When he made up his mind, still at Riverside, with no sufficient prospect of advancement, to become a better all-round printer than was commonly thought worth while, he knew that this end could be attained only in an establishment of his own. As he looked back after forty years on the beginnings of his business in two rooms on an upper story of an old house at the corner of Beacon Street and Tremont Place in Boston, he could not wonder that the valor he displayed was regarded as ignorance. ‘ I required capital,’ he wrote, ‘and had little; comprehension of my own trade, of which I had less; and business experience, of which I had none at all.’ He did not permit himself any illusions about his work, either when he undertook it or afterwards. Thus he referred to it all in a bit of autobiography which he contributed in 1930 to a Boy Scouts’ pamphlet on Printing: ‘There is one encouraging thing to be learned from what I have done — that starting with no education, not much health, little money, and a generally poor and unpractical training for life, and being pushed by necessity into printing, a work that I hated, by studying that work and persistently keeping at it, I have succeeded in it better than some men, and, in spite of many handicaps, made myself over, through it.’ To these words he added others, of which the following set forth a philosophy of life and work, not for printers only: ‘What we specially need in these United States is an intensive cultivation of the field that is given a man to till — not talking about it, or writing about it, but working at it. If you do this, by and by, after years of effort, success and failure, you will become so good at your work, that you will be (just as I am) asked to tell how you did it! — which appears to be the lowest rung on the ladder of Fame!’
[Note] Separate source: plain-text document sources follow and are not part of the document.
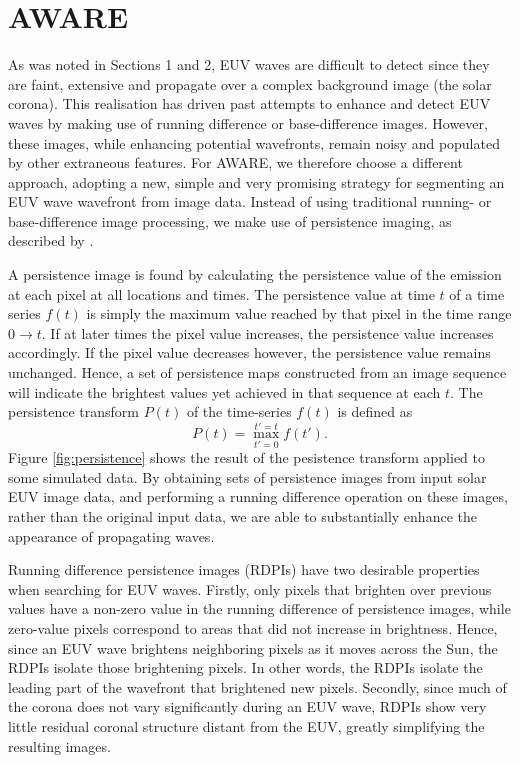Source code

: \section{AWARE}\label{sec:aware}

As was noted in Sections 1 and 2, EUV waves are difficult to detect
since they are faint, extensive and propagate over a complex
background image (the solar corona). This realisation has driven past
attempts to enhance and detect EUV waves by making use of running
difference or base-difference images. However, these images, while
enhancing potential wavefronts, remain noisy and populated by other
extraneous features. For AWARE, we therefore choose a different
approach, adopting a new, simple and very promising strategy for
segmenting an EUV wave wavefront from image data. Instead of using
traditional running- or base-difference image processing, we make use
of persistence imaging, as described by \citet{2014AAS...22421838T}.

A persistence image is found by calculating the persistence value of
the emission at each pixel at all locations and times.  The
persistence value at time $t$ of a time series $f(t)$ is simply the
maximum value reached by that pixel in the time range $0\rightarrow
t$.  If at later times the pixel value increases, the persistence
value increases accordingly. If the pixel value decreases however, the
persistence value remains unchanged. Hence, a set of persistence maps
constructed from an image sequence will indicate the brightest values
yet achieved in that sequence at each $t$.  The persistence transform
$P(t)$ of the time-series $f(t)$ is defined as
\begin{equation}
\label{eqn:persisttransform}
P(t) = \max_{t'=0}^{t'=t}f(t').
\end{equation}
Figure \ref{fig:persistence} shows the result of the pesistence
transform applied to some simulated data.  By obtaining sets of
persistence images from input solar EUV image data, and performing a
running difference operation on these images, rather than the original
input data, we are able to substantially enhance the appearance of
propagating waves.

Running difference persistence images (RDPIs) have two desirable
properties when searching for EUV waves.  Firstly, only pixels that
brighten over previous values have a non-zero value in the running
difference of persistence images, while zero-value pixels correspond
to areas that did not increase in brightness. Hence, since an EUV wave
brightens neighboring pixels as it moves across the Sun, the RDPIs
isolate those brightening pixels.  In other words, the RDPIs isolate
the leading part of the wavefront that brightened new pixels.
Secondly, since much of the corona does not vary significantly during
an EUV wave, RDPIs show very little residual coronal structure distant
from the EUV, greatly simplifying the resulting images.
It was certainly a happy thought to name his enterprise the Merrymount Press. Established in 1893, it was not definitely so called until three years later, and while it still needed to be made known, he declared the Maypole of Merrymount ‘a symbol of happiness found in workaday things; of a high aim and pleasure in trying to attain it, an ideal to which the Merrymount Press has endeavoured to be true.’ Many details of its attainment are set forth in Updike’s own Notes already quoted. Here it would be superfluous to follow them at all minutely — the migrations from smaller to constantly larger quarters, always harmonized in taste, through old furniture and prints, with the work proceeding from the Press, the relations between management and ‘help,’ the fortunate association with Mr. John Bianchi, foreman until he became partner in 1915. Through the hands of Updike and Bianchi, under whom the business is now continued, it has been estimated that some twenty thousand pieces of printing have passed during the nearly forty years of the Press. The rule that nothing was too small or trivial for close personal supervision has accounted for much. Under the further principle of Merrymount that it should remain a small establishment, the number of employees has seldom exceeded thirty.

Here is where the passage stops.